だから髪を伸ばそうが、スカートを履こうが、マルカムにとってはそれは女装だったのだ。
「それにしたって……」
「し、仕方がないだろ? ……凄く可愛い女の子みたいな、男だと思ってたんだよ」
マルカムがそう言うと……フェリシアの頬が朱色に染まった。
頬を掻き、困惑した表情を浮かべながら、上目遣いでマルカムを見つめる。
「そ、そういう何気ないのは……一番、照れるな。狙ってやったのか?」
「えっと……何がだ?」
「い、いや……な、何でもないぜ。忘れてくれ」
不覚にもときめいてしまったフェリシアは、そう言って誤魔化す。
そして内心で呟く。
(こいつは将来、相当な女誑しになるかもなぁ……)
無自覚は一番質が悪いのだ。
フェリシアはマルカムの将来を案じる。
「そう言えば……今夜は妖精さんが来るはずだよな」
フェリシアは誤魔化すようにそう言った。
実際、フェリシアにとってはかなり気掛かりなことだった。
「え? あ、ああ! そ、そうだな!」
「……どうした?」
何故か動揺し始めるマルカムに対し、フェリシアは首を傾げる。
が、それよりもプレゼントが貰えるかが気になって仕方がないフェリシアは、マルカムの不自然な挙動に関しては気にしないことにした。

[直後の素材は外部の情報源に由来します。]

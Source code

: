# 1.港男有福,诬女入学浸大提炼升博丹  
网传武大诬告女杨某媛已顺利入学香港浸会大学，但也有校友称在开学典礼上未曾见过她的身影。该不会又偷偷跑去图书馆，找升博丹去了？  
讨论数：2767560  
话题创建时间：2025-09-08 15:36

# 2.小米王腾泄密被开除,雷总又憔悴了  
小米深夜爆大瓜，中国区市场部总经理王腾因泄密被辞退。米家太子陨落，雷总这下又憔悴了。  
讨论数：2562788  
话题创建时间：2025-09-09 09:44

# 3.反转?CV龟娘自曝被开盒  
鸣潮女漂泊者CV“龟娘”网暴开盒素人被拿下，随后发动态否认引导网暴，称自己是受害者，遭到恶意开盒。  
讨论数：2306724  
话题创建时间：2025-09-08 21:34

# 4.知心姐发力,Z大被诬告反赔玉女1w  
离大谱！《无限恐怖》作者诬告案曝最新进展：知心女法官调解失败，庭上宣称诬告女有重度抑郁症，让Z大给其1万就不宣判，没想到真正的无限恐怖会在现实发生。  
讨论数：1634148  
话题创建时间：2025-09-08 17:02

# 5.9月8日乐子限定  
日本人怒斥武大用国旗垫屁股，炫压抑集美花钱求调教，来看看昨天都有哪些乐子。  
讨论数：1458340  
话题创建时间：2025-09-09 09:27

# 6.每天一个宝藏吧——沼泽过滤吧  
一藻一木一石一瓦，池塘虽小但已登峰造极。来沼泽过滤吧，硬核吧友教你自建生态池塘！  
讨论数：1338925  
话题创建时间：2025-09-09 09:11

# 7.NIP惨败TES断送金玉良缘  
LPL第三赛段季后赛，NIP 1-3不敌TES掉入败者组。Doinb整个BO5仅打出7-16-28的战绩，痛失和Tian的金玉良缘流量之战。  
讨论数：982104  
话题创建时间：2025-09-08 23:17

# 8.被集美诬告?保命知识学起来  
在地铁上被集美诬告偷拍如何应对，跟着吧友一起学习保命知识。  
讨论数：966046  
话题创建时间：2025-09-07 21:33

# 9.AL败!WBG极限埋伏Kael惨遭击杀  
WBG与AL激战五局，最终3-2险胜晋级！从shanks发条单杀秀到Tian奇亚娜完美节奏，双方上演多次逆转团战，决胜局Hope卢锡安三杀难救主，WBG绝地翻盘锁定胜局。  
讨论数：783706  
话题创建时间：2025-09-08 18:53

「私、大きな靴下を編んだんだぜ! ちゃんとプレゼントが入るようにな!」
当初は酷く不安がっていたフェリシアだが、ケイティたちが事あるごとに励まし続けたためか、今ではすっかり貰える気でいる。
……実際、マルカムたちの計画が上手くいけばフェリシアは四年分のプレゼントを貰えることになっているのだ。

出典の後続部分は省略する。